Organic piezoelectric materials are represented by polyvinylidene fluoride (PVDF) and its copolymers [10]. Although the piezoelectric coefficient d33 of PVDF (−24 to − 34 pC/N) [11] is relatively small compared to those of PZT (225 to 590 pC/N) [12] and BTO (191 pC/N) [13], polymer piezoelectric materials are suitable for flexible electronic devices. PVDF is a semi-crystalline polymer, and its piezoelectricity is dependent on its five distinct crystalline phases (α,β,γ,δ, and ε) [10]. In PVDF, the largest degree of spontaneous polarization can be found in the β phase [14]. Unlike piezoelectric ceramics, in PVDF, polarization can be induced by stretching [15] as well as electric poling [16]. Electrically poled PVDF can be facilely fabricated in a nanofiber form through an electrospinning process [17].

Recently, research has been conducted to develop flexible piezoelectric pressure sensors based on ceramic-PDMS composite films and electrospun PVDF nanofiber mats [4,18]. However, there has been no comparative study of the piezoelectric performance capabilities of these two types of pressure sensors.
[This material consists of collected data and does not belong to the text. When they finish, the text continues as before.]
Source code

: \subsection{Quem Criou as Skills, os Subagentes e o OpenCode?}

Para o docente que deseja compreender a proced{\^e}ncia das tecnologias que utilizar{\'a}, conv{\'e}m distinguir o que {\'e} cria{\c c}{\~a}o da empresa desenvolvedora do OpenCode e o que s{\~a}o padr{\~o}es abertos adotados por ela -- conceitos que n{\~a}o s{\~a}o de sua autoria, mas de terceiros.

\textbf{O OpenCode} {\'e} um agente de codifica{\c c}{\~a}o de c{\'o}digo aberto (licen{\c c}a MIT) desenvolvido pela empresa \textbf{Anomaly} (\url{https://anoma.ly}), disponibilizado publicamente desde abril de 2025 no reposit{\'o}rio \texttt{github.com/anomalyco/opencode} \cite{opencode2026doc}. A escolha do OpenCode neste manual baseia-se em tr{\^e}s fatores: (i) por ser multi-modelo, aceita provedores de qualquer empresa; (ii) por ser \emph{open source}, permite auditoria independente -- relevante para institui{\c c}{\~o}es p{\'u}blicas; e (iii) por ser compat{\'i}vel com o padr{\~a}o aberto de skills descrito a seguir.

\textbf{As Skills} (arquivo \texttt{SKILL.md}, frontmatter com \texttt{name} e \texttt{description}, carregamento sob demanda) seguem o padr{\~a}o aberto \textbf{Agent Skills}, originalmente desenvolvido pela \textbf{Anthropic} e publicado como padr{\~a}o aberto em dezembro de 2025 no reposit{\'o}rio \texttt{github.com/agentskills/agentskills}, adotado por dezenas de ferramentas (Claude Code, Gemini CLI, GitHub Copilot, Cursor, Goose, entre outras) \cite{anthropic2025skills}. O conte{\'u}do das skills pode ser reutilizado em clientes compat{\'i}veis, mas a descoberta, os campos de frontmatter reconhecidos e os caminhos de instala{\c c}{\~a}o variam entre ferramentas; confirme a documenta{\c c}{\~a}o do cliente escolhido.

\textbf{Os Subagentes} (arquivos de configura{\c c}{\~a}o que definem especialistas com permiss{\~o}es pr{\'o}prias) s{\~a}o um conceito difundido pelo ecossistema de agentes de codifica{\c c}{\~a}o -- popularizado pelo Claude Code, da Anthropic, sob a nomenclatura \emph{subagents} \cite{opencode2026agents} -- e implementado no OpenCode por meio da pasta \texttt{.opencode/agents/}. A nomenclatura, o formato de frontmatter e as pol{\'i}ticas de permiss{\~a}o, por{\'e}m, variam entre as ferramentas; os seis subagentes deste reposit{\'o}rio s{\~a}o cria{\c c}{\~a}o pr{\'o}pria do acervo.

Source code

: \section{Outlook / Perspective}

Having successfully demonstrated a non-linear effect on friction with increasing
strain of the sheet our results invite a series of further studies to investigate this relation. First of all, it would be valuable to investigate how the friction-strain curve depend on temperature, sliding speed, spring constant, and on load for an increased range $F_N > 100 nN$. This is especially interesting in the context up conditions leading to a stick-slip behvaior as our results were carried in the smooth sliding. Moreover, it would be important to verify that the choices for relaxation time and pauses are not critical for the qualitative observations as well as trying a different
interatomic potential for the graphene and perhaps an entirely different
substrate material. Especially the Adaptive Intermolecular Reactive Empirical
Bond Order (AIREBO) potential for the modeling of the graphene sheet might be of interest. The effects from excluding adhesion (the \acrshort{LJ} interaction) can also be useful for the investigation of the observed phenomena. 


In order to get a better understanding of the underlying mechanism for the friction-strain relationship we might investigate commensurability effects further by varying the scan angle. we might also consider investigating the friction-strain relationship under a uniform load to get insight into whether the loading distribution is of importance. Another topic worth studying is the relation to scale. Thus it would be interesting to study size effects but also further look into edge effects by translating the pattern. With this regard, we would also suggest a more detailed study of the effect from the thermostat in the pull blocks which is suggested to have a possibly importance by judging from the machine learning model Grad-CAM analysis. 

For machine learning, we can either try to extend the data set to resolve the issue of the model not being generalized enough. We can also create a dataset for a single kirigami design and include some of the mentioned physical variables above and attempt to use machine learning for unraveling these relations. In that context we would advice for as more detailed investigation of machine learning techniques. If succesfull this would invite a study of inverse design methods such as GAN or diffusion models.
For instance, under a compressive force condition, the maximum output voltage of a PVDF nanofiber mat was found for a mat thickness of 70 μm [17]. However, the maximum piezoelectric performance of a ceramic-PDMS composite film with a similar structure has not been reported. Moreover, electric poling is an essential process for ceramic-PDMS composite films, to activate the piezoelectric effect. However, the effects of electric poling on these two types of pressure sensors have not been systematically investigated.

In the present work, we investigated the effect of external electric poling on a ceramic-PDMS composite film and a PVDF nanofiber mat. BTO nanoparticles were used as a representative piezoelectric ceramic material. For a systematic analysis, the open-circuit voltage (V_oc) in response to compressive force was measured while varying the poling intensity and time of BTO-PDMS composite films with 20 ‒ 40 wt.% of BTO content. Additionally, subsequent poling was conducted while varying the electric field strength of a PVDF nanofiber mat that had been initially poled during an electrospinning process, and V_oc in response to compressive force was then measured. Finally, flexible piezoelectric pressure sensors based on BTO-PDMS composite film and a PVDF nanofiber mat with a thickness of 70 μm were fabricated, and we investigated the compressive force and strain rate dependencies of V_oc and the short-circuit current (I_sc) for these two types of pressure sensors.

2. Experimental Methods

BTO-PDMS composite films were fabricated by mixing and spin-coating processes, as described in Fig 1. BTO nanoparticles with a diameter of 200 nm (US Research Nanomaterials, USA) were dispersed ultrasonically in ethyl alcohol (Duksan, Korea) for 30 minutes. After adding poly(dimethyl siloxane) resin (Sylgard 184 Silicone Elastomer Kit, Dow Corning, USA) to the solution, another ultrasonication process was applied for 10 min. The solution was then stirred with a magnetic bar at 50 ºC until the solvent was evaporated. To obtain a well-mixed composite, a planetary centrifugal mixing process was carried out at 1000 rpm for 10 min after adding a curing agent (10 wt% of PDMS resin). The composite was subsequently deposited onto a plastic petri dish by means of a spin-coating process at a rate of 200 rpm or 1500 rpm depending on the targeted thickness for 1 min. Finally, the composite layer was degassed and fully cured in a vacuum oven at 80 ºC for 1 h.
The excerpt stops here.